Is it possible to define an inner product such that an arbitrary operator is self adjoint?
Given a vector space $V$ (possibly infinite dimensional) with inner product $(.,.)$. We say an operator $A$ is self adjoint if $(Af,g)=(f,Ag)$.
The definition as stated require us to start with an inner product $(.,.)$ in $V$ and check if the operator $A$ satisfies the equality.
My question is:
If we start with an operator $B$ on a vector space $W$ what are the necessary and sufficient conditions such that we can define an inner product such that $B$ is self adjoint with that inner product?
Solution 1:
I will address the case when $V$ is finite dimensional (in infinite dimensions, things may be more subtle). Let me also assume that the base field is either $\mathbb{R}$ or $\mathbb{C}$.

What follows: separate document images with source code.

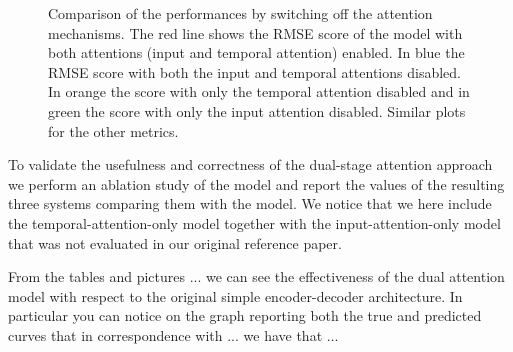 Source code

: \documentclass{article}
\begin{document}
\begin{figure}[h]
  \centering
  \caption{Comparison of the performances by switching off the attention
  mechanisms. The red line shows the RMSE score of the model with both
  attentions (input and temporal attention) enabled. In blue the RMSE score
  with both the input and temporal attentions disabled. In orange the score
  with only the temporal attention disabled and in green the score with
  only the input attention disabled. Similar plots for the other metrics.}
\end{figure}

To validate the usefulness and correctness of the dual-stage attention approach we
perform an ablation study of the model and report the values of the resulting 
three systems comparing them with the model. We notice that we here include the 
temporal-attention-only model together with the input-attention-only model that
was not evaluated in our original reference paper.

From the tables and pictures ...
we can see the effectiveness of the dual attention model with respect to the 
original simple encoder-decoder architecture. In particular you can notice on 
the graph reporting both the true and predicted curves that in correspondence 
with ... we have that ...
\end{document}
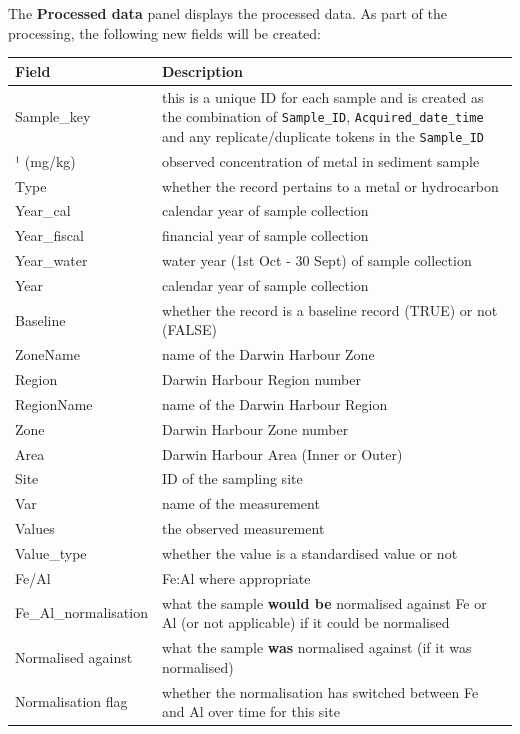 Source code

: \documentclass[
  8pt,
  a4paper]{article}
\begin{document}
The \textbf{Processed data} panel displays the processed data. As part
of the processing, the following new fields will be created:

\begin{longtable}[]{@{}
  >{\raggedright\arraybackslash}p{}
  >{\raggedright\arraybackslash}p{}@{}}
\toprule\noalign{}
\begin{minipage}[b]{\linewidth}\raggedright
Field
\end{minipage} & \begin{minipage}[b]{\linewidth}\raggedright
Description
\end{minipage} \\
\midrule\noalign{}
\endhead
\bottomrule\noalign{}
\endlastfoot
Sample\_key & this is a unique ID for each sample and is created as the
combination of \texttt{Sample\_ID}, \texttt{Acquired\_date\_time} and
any replicate/duplicate tokens in the \texttt{Sample\_ID} \\
*¹ (mg/kg) & observed concentration of metal in sediment sample \\
Type & whether the record pertains to a metal or hydrocarbon \\
Year\_cal & calendar year of sample collection \\
Year\_fiscal & financial year of sample collection \\
Year\_water & water year (1st Oct - 30 Sept) of sample collection \\
Year & calendar year of sample collection \\
Baseline & whether the record is a baseline record (TRUE) or not
(FALSE) \\
ZoneName & name of the Darwin Harbour Zone \\
Region & Darwin Harbour Region number \\
RegionName & name of the Darwin Harbour Region \\
Zone & Darwin Harbour Zone number \\
Area & Darwin Harbour Area (Inner or Outer) \\
Site & ID of the sampling site \\
Var & name of the measurement \\
Values & the observed measurement \\
Value\_type & whether the value is a standardised value or not \\
Fe/Al & Fe:Al where appropriate \\
Fe\_Al\_normalisation & what the sample \textbf{would be} normalised
against Fe or Al (or not applicable) if it could be normalised \\
Normalised against & what the sample \textbf{was} normalised against (if
it was normalised) \\
Normalisation flag & whether the normalisation has switched between Fe
and Al over time for this site \\
\end{longtable}
\end{document}
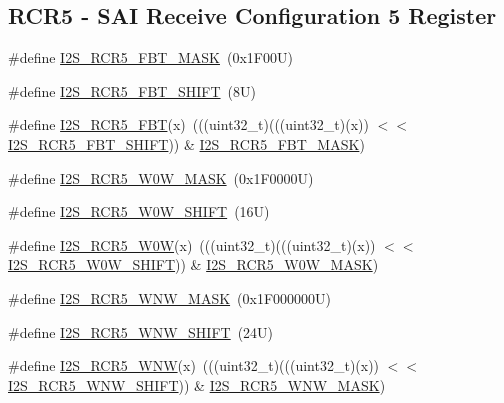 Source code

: \subsection*{R\+C\+R5 -\/ S\+AI Receive Configuration 5 Register}
\begin{DoxyCompactItemize}
\item 
\#define \mbox{\hyperlink{group___i2_s___register___masks_ga54847f1139b421f0f0df7af775a11996}{I2\+S\+\_\+\+R\+C\+R5\+\_\+\+F\+B\+T\+\_\+\+M\+A\+SK}}~(0x1\+F00\+U)
\item 
\#define \mbox{\hyperlink{group___i2_s___register___masks_gabe8f4784a8f4ce3235e31483d0b6e5f4}{I2\+S\+\_\+\+R\+C\+R5\+\_\+\+F\+B\+T\+\_\+\+S\+H\+I\+FT}}~(8\+U)
\item 
\#define \mbox{\hyperlink{group___i2_s___register___masks_ga833530d170a05c8c6e3812b44bd01bc4}{I2\+S\+\_\+\+R\+C\+R5\+\_\+\+F\+BT}}(x)~(((uint32\+\_\+t)(((uint32\+\_\+t)(x)) $<$$<$ \mbox{\hyperlink{group___i2_s___register___masks_gabe8f4784a8f4ce3235e31483d0b6e5f4}{I2\+S\+\_\+\+R\+C\+R5\+\_\+\+F\+B\+T\+\_\+\+S\+H\+I\+FT}})) \& \mbox{\hyperlink{group___i2_s___register___masks_ga54847f1139b421f0f0df7af775a11996}{I2\+S\+\_\+\+R\+C\+R5\+\_\+\+F\+B\+T\+\_\+\+M\+A\+SK}})
\item 
\#define \mbox{\hyperlink{group___i2_s___register___masks_ga21ac7b9671ee42b3ff23e61fbc762bd6}{I2\+S\+\_\+\+R\+C\+R5\+\_\+\+W0\+W\+\_\+\+M\+A\+SK}}~(0x1\+F0000\+U)
\item 
\#define \mbox{\hyperlink{group___i2_s___register___masks_ga1b13ac40203b26b4adeb037896cbb88e}{I2\+S\+\_\+\+R\+C\+R5\+\_\+\+W0\+W\+\_\+\+S\+H\+I\+FT}}~(16\+U)
\item 
\#define \mbox{\hyperlink{group___i2_s___register___masks_gaf0bbc5e0cd36dc9f547c58d21dcd98e5}{I2\+S\+\_\+\+R\+C\+R5\+\_\+\+W0W}}(x)~(((uint32\+\_\+t)(((uint32\+\_\+t)(x)) $<$$<$ \mbox{\hyperlink{group___i2_s___register___masks_ga1b13ac40203b26b4adeb037896cbb88e}{I2\+S\+\_\+\+R\+C\+R5\+\_\+\+W0\+W\+\_\+\+S\+H\+I\+FT}})) \& \mbox{\hyperlink{group___i2_s___register___masks_ga21ac7b9671ee42b3ff23e61fbc762bd6}{I2\+S\+\_\+\+R\+C\+R5\+\_\+\+W0\+W\+\_\+\+M\+A\+SK}})
\item 
\#define \mbox{\hyperlink{group___i2_s___register___masks_gab6d2caff41f65c7c2c24510803d8000f}{I2\+S\+\_\+\+R\+C\+R5\+\_\+\+W\+N\+W\+\_\+\+M\+A\+SK}}~(0x1\+F000000\+U)
\item 
\#define \mbox{\hyperlink{group___i2_s___register___masks_gade327b408882d6b24c668c4d7d4c52c8}{I2\+S\+\_\+\+R\+C\+R5\+\_\+\+W\+N\+W\+\_\+\+S\+H\+I\+FT}}~(24\+U)
\item 
\#define \mbox{\hyperlink{group___i2_s___register___masks_ga2fe4fc2933c0338095194c6c09bb0512}{I2\+S\+\_\+\+R\+C\+R5\+\_\+\+W\+NW}}(x)~(((uint32\+\_\+t)(((uint32\+\_\+t)(x)) $<$$<$ \mbox{\hyperlink{group___i2_s___register___masks_gade327b408882d6b24c668c4d7d4c52c8}{I2\+S\+\_\+\+R\+C\+R5\+\_\+\+W\+N\+W\+\_\+\+S\+H\+I\+FT}})) \& \mbox{\hyperlink{group___i2_s___register___masks_gab6d2caff41f65c7c2c24510803d8000f}{I2\+S\+\_\+\+R\+C\+R5\+\_\+\+W\+N\+W\+\_\+\+M\+A\+SK}})
\end{DoxyCompactItemize}
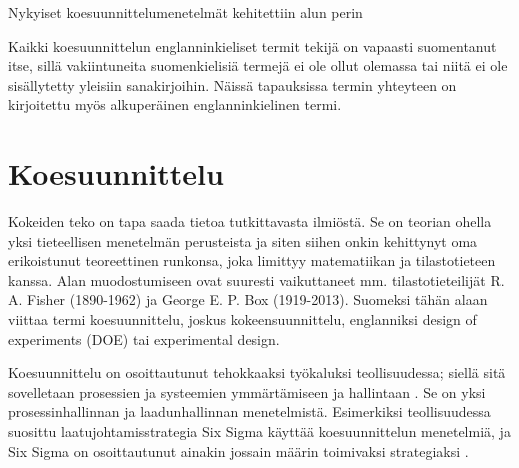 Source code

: \documentclass[12pt,a4paper,finnish]{tutthesis}
\begin{document}
Nykyiset koesuunnittelumenetelmät kehitettiin alun perin


Kaikki koesuunnittelun englanninkieliset termit tekijä on vapaasti
suomentanut itse, sillä vakiintuneita suomenkielisiä termejä ei
ole ollut olemassa tai niitä ei ole sisällytetty yleisiin
sanakirjoihin. Näissä tapauksissa termin yhteyteen on kirjoitettu
myös alkuperäinen englanninkielinen termi.




\chapter{Koesuunnittelu}
\label{ch:doe}

Kokeiden teko on tapa saada tietoa tutkittavasta ilmiöstä. Se on teorian
ohella yksi tieteellisen menetelmän perusteista ja siten siihen onkin
kehittynyt oma erikoistunut teoreettinen runkonsa, joka limittyy matematiikan ja
tilastotieteen kanssa. Alan muodostumiseen ovat suuresti vaikuttaneet mm.
tilastotieteilijät R. A. Fisher (1890-1962) ja George E. P. Box (1919-2013).
Suomeksi tähän alaan viittaa termi koesuunnittelu, joskus kokeensuunnittelu,
englanniksi design of experiments (DOE) tai experimental design.

Koesuunnittelu on osoittautunut tehokkaaksi työkaluksi teollisuudessa; siellä sitä
sovelletaan prosessien
ja systeemien ymmärtämiseen ja hallintaan \parencite{Antony2006} . Se on yksi prosessinhallinnan
ja laadunhallinnan menetelmistä. Esimerkiksi teollisuudessa suosittu laatujohtamisstrategia
Six Sigma käyttää koesuunnittelun menetelmiä, ja Six Sigma on osoittautunut
ainakin jossain määrin
toimivaksi strategiaksi \parencite{Dusharme2001}.
\end{document}
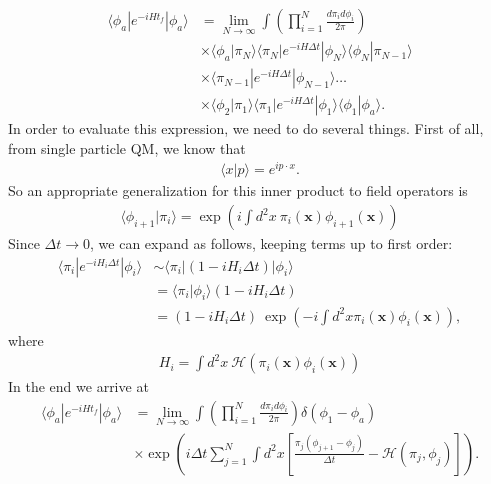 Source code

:         \begin{align}
            \langle \phi_a| e^{- i H t_f} | \phi_a \rangle &= \lim_{N\rightarrow \infty} \int \left( \prod_{i=1}^{N} \frac{d\pi_i d\phi_i}{2\pi} \right) \nonumber \\
            &\times \langle \phi_a | \pi_N \rangle \langle \pi_N|  e^{-i H \Delta t}| \phi_N \rangle \langle \phi_N | \pi_{N-1} \rangle \nonumber \\
            &\times \langle \pi_{N-1} | e^{-i H \Delta t} | \phi_{N-1} \rangle \dots \nonumber \\
            &\times \langle \phi_2 | \pi_1 \rangle \langle \pi_1 | e^{-i H \Delta t} | \phi_1 \rangle \langle \phi_1 |\phi_a \rangle.
        \end{align}
        In order to evaluate this expression, we need to do several things. First of all, from single particle QM, we know that 
        \begin{align}
            \langle x | p \rangle = e^{i p \cdot x}.
        \end{align}
        So an appropriate generalization for this inner product to field operators is 
        \begin{align}
            \langle \phi_{i+1}| \pi_i \rangle = \exp \left(i \int d^2 x \ \pi_i(\bm{x}) \phi_{i+1}(\bm{x}) \right)
        \end{align}
        Since $\Delta t \rightarrow 0$, we can expand as follows, keeping terms up to first order:
        \begin{align}
            \langle \pi_i | e^{-i H_i \Delta t} | \phi_i \rangle &\sim \langle \pi_i | (1- i H_i \Delta t ) | \phi_i \rangle \nonumber \\
            &= \langle \pi_i | \phi_i \rangle (1 - i H_i \Delta t) \nonumber \\
            & = (1-i H_i \Delta t) \ \exp\left(-i \int d^2x \pi_i(\bm{x}) \phi_i (\bm{x})  \right),
        \end{align}
        where
        \begin{align}
            H_i = \int d^2 x \ \mathcal{H}\left(\pi_i (\bm{x}) \phi_i (\bm{x}) \right)
        \end{align}
        In the end we arrive at 
        \begin{align}
            \langle \phi_a | e^{-i H t_f} | \phi_a \rangle &= \lim_{N\rightarrow \infty} \int \left( \prod_{i=1}^N \frac{d \pi_i d\phi_i}{2\pi} \right) \delta \left(\phi_1 -\phi_a \right) \nonumber \\
            &\times \exp \left(i \Delta t \sum_{j=1}^{N} \int d^2x \left[\frac{\pi_j (\phi_{j+1} -\phi_j)}{\Delta t} - \mathcal{H}(\pi_j, \phi_j) \right] \right).
        \end{align}
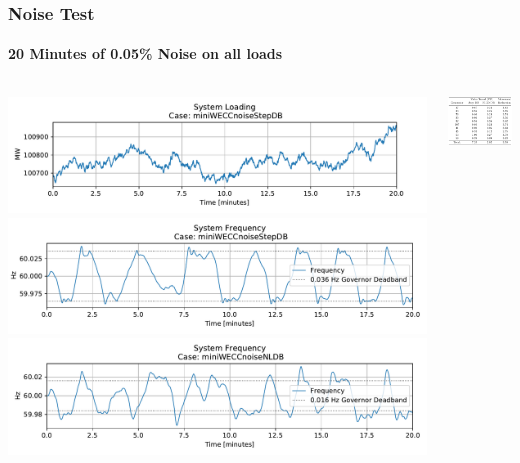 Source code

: \documentclass[14pt, unknownkeysallowed]{beamer}
\begin{document}
\begin{frame}
\frametitle{Noise Test}
\framesubtitle{20 Minutes of 0.05\% Noise on all loads}
\begin{columns}
\begin{column}{.5\linewidth}
\includegraphics[width=\linewidth]{miniWECCnoiseStepDBPload}
\includegraphics[width=\linewidth]{miniWECCnoiseStepDBFreq}
\includegraphics[width=\linewidth]{miniWECCnoiseNLDBFreq}
\end{column}
\begin{column}{.5\linewidth}
\includegraphics[width=\linewidth]{miniWECCnoiseRes01}
\end{column}
\end{columns}
\end{frame}
\end{document}
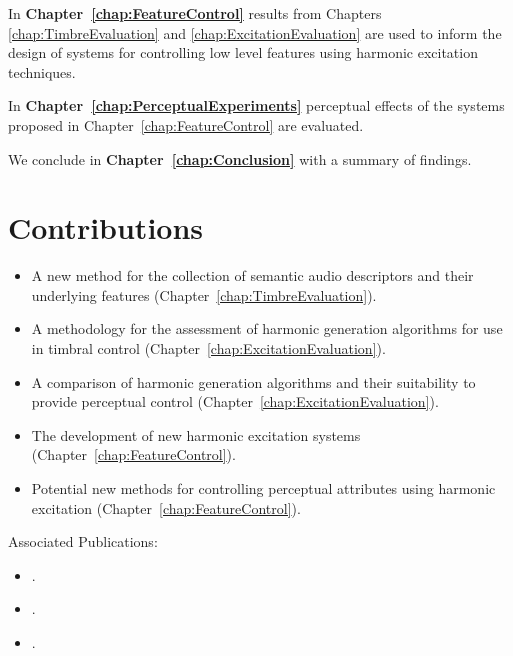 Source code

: 	In {\bf{Chapter~\ref{chap:FeatureControl}}} results from Chapters \ref{chap:TimbreEvaluation} and
	\ref{chap:ExcitationEvaluation} are used to inform the design of systems for controlling low level features using
	harmonic excitation techniques.

	In {\bf{Chapter~\ref{chap:PerceptualExperiments}}} perceptual effects of the systems proposed in
	Chapter~\ref{chap:FeatureControl} are evaluated. 

	\note
	{
		We conclude in {\bf{Chapter~\ref{chap:Conclusion}}} with a summary of findings.
	}

\section{Contributions}
\label{sec:Introduction-Contributions}

	\begin{itemize}
		\item A new method for the collection of semantic audio descriptors and their underlying features
		      (Chapter~\ref{chap:TimbreEvaluation}).
		\item A methodology for the assessment of harmonic generation algorithms for use in timbral control
		      (Chapter~\ref{chap:ExcitationEvaluation}).
		\item A comparison of harmonic generation algorithms and their suitability to provide perceptual control
		      (Chapter~\ref{chap:ExcitationEvaluation}).
		\item The development of new harmonic excitation systems (Chapter~\ref{chap:FeatureControl}).
		\item Potential new methods for controlling perceptual attributes using harmonic excitation
		      (Chapter~\ref{chap:FeatureControl}).
	\end{itemize}

	Associated Publications:

	\begin{itemize}
		\item {}.
		\item {}.
		\item {}.
	\end{itemize}

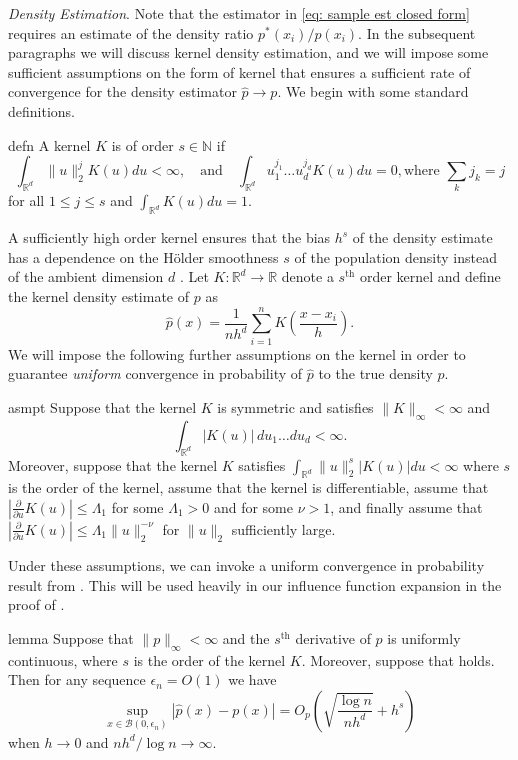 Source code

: \documentclass[11pt]{article}
\begin{document}
\emph{Density Estimation}. Note that the estimator in \cref{eq: sample est closed form} requires an estimate of the density ratio $p^*(x_i)/p(x_i)$. In the subsequent paragraphs we will discuss kernel density estimation, and we will impose some sufficient assumptions on the form of kernel that ensures a sufficient rate of convergence for the density estimator $\hat{p}\to p$. We begin with some standard definitions.
\begin{restatable}{defn}{}
    A kernel $K$ is of order $s \in \mathbb N$ if 
    \[\int_{\mathbb{R}^d}\|u\|_2^jK(u)du < \infty, \quad \text{and}\quad \int_{\mathbb{R}^d}u_1^{j_1}\dots u_d^{j_d}K(u) du = 0, \text{where } \sum_kj_k = j\]
    for all $1 \leq j \leq s$ and 
    $\int_{\mathbb{R}^d}K(u)du = 1.$
\end{restatable}
A sufficiently high order kernel ensures that the bias $h^s$ of the density estimate has a dependence on the H\"older smoothness $s$ of the population density instead of the ambient dimension $d$ \citep[Proposition 1.2]{tsybakov2009introduction}. Let $K:\mathbb{R}^d \rightarrow \mathbb{R}$ denote a $s^{\text{th}}$ order kernel and define the kernel density estimate of $p$ as
\begin{equation}
    \hat{p}(x) = \frac{1}{nh^d}\sum_{i = 1}^nK\left(\frac{x -x_i}{h}\right). \label{eq: kde}
\end{equation}
We will impose the following further assumptions on the kernel in order to guarantee \emph{uniform} convergence in probability of $\hat{p}$ to the true density $p$.


\begin{restatable}{asmpt}{} \label{further kernel assumptions}
    Suppose that the kernel $K$ is symmetric and satisfies $\|K\|_{\infty} < \infty$ and 
    \[\int_{\mathbb{R}^d}|K(u)|\,du_1\dots du_d < \infty.\]
    Moreover, suppose that the kernel $K$ satisfies $\int_{\mathbb{R}^d}\|u\|_2^s|K(u)|du  < \infty$ where $s$ is the order of the kernel, assume that the kernel is differentiable, assume that $\left|\frac{\partial}{\partial u}K(u)\right| \leq \Lambda_1$ for some $\Lambda_1 > 0$ and for some $\nu > 1$, and finally assume that $\left|\frac{\partial}{\partial u}K(u)\right| \leq \Lambda_1\|u\|_2^{-\nu}$ for $\|u\|_2$ sufficiently large.
\end{restatable}
Under these assumptions, we can invoke a uniform convergence in probability result from \citet{hansen2008uniform}. This will be used heavily in our influence function expansion in the proof of .
\begin{restatable}{lemma}{} \label{lemma: uniform convergence of kde}
    Suppose that $\|p\|_{\infty}< \infty$ and the $s^{\text{th}}$ derivative of $p$ is uniformly continuous, where $s$ is the order of the kernel $K$. Moreover, suppose that  holds. Then for any sequence $\epsilon_n  = O(1)$ we have
    \[\sup_{x \in \mathcal{B}(0, \epsilon_n)}\left|\hat{p}(x) - p(x)\right| = O_p\left(\sqrt{\frac{\log n}{nh^d}} +h^s \right)\]
    when $h \to 0$ and $nh^d/\log n \to \infty$.
\end{restatable}
\end{document}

I claim that the following is a necessary and sufficient condition for the existence of an inner product for which $B$ is self-adjoint: There exists a basis of $V$ consisting of eigenvectors of $B$ with real eigenvalues (i.e., $B$ is diagonalizable with real eigenvalues).
This condition is necessary by the spectral theorem.
It is also sufficient: given a basis of eigenvectors, we can construct an inner product by declaring that basis to be orthonormal, and extending the inner product (sesqui-)linearly. If the eigenvalues are real, then $B$ will be self-adjoint with respect to this inner product.